I can reproduce as early as mkosi v15. This was likely caused by the v15 switch to systemd-repart, see giant commit

systemd/mkosi@8bbbd836078a2 "Migrate disk image building to systemd-repart"

Because we don't know up-front anymore where the ESP partition will be
mounted, all boot loader files are installed to /boot. So to populate
an ESP partition, you'd use "CopyFiles=/boot:/" in the partition
definition file of the ESP partition.

@marc-hb

This comment was marked as resolved.

@marc-hb
Copy link
Collaborator Author

marc-hb commented Dec 18, 2024

I think we just need a systemd-repart configuration. It felt great to avoid one and just rely entirely on mkosi defaults but that's just too "volatile" and unpredictable for something like update_existing_rootfs().
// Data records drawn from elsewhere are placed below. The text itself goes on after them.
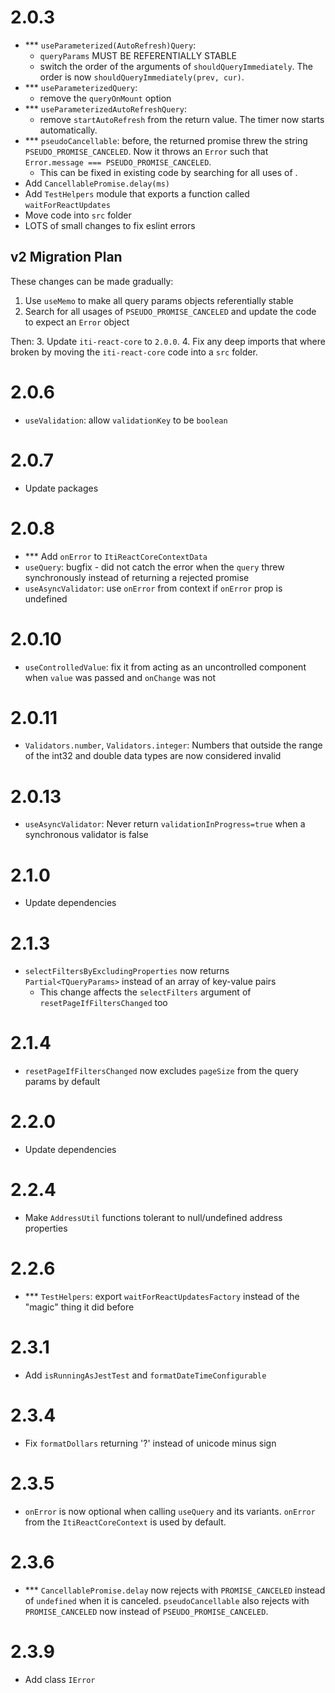 ﻿# 2.0.3

- \*\*\* `useParameterized(AutoRefresh)Query`:
    - `queryParams` MUST BE REFERENTIALLY STABLE
    - switch the order of the arguments of `shouldQueryImmediately`. The order is now `shouldQueryImmediately(prev, cur)`.
- \*\*\* `useParameterizedQuery`:  
    - remove the `queryOnMount` option
- \*\*\* `useParameterizedAutoRefreshQuery`:
    - remove `startAutoRefresh` from the return value. The timer now starts automatically.
- \*\*\* `pseudoCancellable`: before, the returned promise threw the string `PSEUDO_PROMISE_CANCELED`. Now it throws an `Error` such that `Error.message === PSEUDO_PROMISE_CANCELED`.  
    - This can be fixed in existing code by searching for all uses of .
- Add `CancellablePromise.delay(ms)`
- Add `TestHelpers` module that exports a function called `waitForReactUpdates`
- Move code into `src` folder
- LOTS of small changes to fix eslint errors

## v2 Migration Plan

These changes can be made gradually:  
1. Use `useMemo` to make all query params objects referentially stable
2. Search for all usages of `PSEUDO_PROMISE_CANCELED` and update the code to expect an `Error` object

Then:
3. Update `iti-react-core` to `2.0.0`.
4. Fix any deep imports that where broken by moving the `iti-react-core` code into a `src` folder.

# 2.0.6

- `useValidation`: allow `validationKey` to be `boolean`

# 2.0.7

- Update packages

# 2.0.8

- \*\*\* Add `onError` to `ItiReactCoreContextData`
- `useQuery`: bugfix - did not catch the error when the `query` threw synchronously instead of returning a rejected promise
- `useAsyncValidator`: use `onError` from context if `onError` prop is undefined

# 2.0.10

- `useControlledValue`: fix it from acting as an uncontrolled component when `value` was passed and `onChange` was not

# 2.0.11

- `Validators.number`, `Validators.integer`: Numbers that outside the range of the int32 and double data types are now considered invalid

# 2.0.13

- `useAsyncValidator`: Never return `validationInProgress=true` when a synchronous validator is false

# 2.1.0

- Update dependencies

# 2.1.3

- `selectFiltersByExcludingProperties` now returns `Partial<TQueryParams>` instead of an array of key-value pairs  
    - This change affects the `selectFilters` argument of `resetPageIfFiltersChanged` too

# 2.1.4

- `resetPageIfFiltersChanged` now excludes `pageSize` from the query params by default

# 2.2.0

- Update dependencies

# 2.2.4
- Make `AddressUtil` functions tolerant to null/undefined address properties

# 2.2.6

- \*\*\* `TestHelpers`: export `waitForReactUpdatesFactory` instead of the "magic" thing it did before

# 2.3.1

- Add `isRunningAsJestTest` and `formatDateTimeConfigurable`

# 2.3.4

- Fix `formatDollars` returning '?' instead of unicode minus sign

# 2.3.5

- `onError` is now optional when calling `useQuery` and its variants. `onError` from the `ItiReactCoreContext` is used by default.

# 2.3.6

- \*\*\* `CancellablePromise.delay` now rejects with `PROMISE_CANCELED` instead of `undefined` when it is canceled. `pseudoCancellable` also rejects with `PROMISE_CANCELED` now instead of `PSEUDO_PROMISE_CANCELED`.

# 2.3.9

- Add class `IError`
Even if update_existing_rootfs() could get smarter and dynamically adjust its System.map logic now to various partition schemes, it would break again somewhere else or for some other, random mkosi version. So let's just bite the systemd-repart configuration bullet. I took a look and it does not look like rocket science. Also, it's still possible to leave a lot of things as default in such a configuration.

@marc-hb
Copy link
Collaborator Author

marc-hb commented Dec 18, 2024

I think we just need a systemd-repart configuration.

... or maybe not. Maybe that's not required after all...

One burning question is: what is the -F System.map argument trying to achieve? It came with the addition of the depmod invocation in commit 2ed0ed3. man depmod says:

       -F, --filesyms System.map
           Supplied with the System.map produced when the kernel was built, this allows the -e
           option to report unresolved symbols. This option is mutually incompatible with -E.

But -e is not currently used! So, -F does nothing at all ?

Also: when invoked by update_existing_rootfs(), setup_depmod() seem to look at the OLD System.map file? This re-enforces the suspicion that it does nothing :-D

Could this -F be another instance of trying to port to mkosi v15+ another update_existing_rootfs() feature that never actually worked with v14- in the first place? Like #76. If yes then let's just (temporarily) delete it to unblock the migration to v15+

Generally speaking, porting to mkosi v15+ is really hard without a clear picture of what: 1) code was supposed to do with mkosi v14- in the first place 2) what it was actually achieving with v14-.

Other complications:
The kernel and the initrd live in potentially 3 different places. Even with a fresh build from scratch, all these have a different initrd file :-(

Status with mkosi v14- and Fedora 40 (v15+ has significant differences)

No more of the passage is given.